• What is required
Read through the listing below and return only the lines containing "https".

• Data provided
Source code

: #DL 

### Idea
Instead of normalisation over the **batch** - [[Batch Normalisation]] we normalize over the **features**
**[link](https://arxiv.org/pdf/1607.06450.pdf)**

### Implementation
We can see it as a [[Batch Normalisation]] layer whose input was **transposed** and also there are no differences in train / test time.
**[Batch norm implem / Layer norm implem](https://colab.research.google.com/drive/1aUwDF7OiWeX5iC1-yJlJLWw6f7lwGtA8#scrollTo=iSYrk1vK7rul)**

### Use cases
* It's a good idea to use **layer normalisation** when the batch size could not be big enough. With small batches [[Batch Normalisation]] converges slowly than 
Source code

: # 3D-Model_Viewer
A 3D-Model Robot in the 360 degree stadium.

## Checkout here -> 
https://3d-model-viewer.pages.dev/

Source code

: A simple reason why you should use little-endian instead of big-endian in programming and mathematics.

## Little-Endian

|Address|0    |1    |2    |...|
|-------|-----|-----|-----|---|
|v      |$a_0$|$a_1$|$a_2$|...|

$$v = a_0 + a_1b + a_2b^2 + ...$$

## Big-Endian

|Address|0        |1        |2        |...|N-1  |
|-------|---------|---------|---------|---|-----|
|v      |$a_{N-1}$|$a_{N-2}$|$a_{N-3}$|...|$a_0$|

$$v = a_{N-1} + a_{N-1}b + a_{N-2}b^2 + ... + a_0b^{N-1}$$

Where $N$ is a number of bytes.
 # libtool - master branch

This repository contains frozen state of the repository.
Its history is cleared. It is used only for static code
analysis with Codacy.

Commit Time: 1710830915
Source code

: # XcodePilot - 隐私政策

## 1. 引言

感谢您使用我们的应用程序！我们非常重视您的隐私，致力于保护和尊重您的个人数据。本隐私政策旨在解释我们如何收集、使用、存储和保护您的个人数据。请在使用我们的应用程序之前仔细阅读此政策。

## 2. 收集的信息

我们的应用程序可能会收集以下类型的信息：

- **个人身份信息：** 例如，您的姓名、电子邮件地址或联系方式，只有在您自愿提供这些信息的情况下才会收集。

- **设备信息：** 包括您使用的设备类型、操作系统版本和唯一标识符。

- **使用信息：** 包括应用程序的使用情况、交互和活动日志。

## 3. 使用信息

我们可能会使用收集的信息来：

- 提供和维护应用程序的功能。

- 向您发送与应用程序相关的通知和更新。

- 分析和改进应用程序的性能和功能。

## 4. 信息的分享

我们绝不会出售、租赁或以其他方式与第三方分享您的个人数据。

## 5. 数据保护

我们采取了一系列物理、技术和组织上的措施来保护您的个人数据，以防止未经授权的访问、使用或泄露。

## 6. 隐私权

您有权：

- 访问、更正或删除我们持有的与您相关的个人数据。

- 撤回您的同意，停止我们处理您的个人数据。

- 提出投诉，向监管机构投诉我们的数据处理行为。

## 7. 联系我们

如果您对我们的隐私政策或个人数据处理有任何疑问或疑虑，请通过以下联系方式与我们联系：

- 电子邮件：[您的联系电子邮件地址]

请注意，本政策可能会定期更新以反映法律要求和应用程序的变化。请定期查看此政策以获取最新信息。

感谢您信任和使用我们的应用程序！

• Response below
**[link](https://arxiv.org/pdf/1607.06450.pdf)**
**[Batch norm implem / Layer norm implem](https://colab.research.google.com/drive/1aUwDF7OiWeX5iC1-yJlJLWw6f7lwGtA8#scrollTo=iSYrk1vK7rul)**
https://3d-model-viewer.pages.dev/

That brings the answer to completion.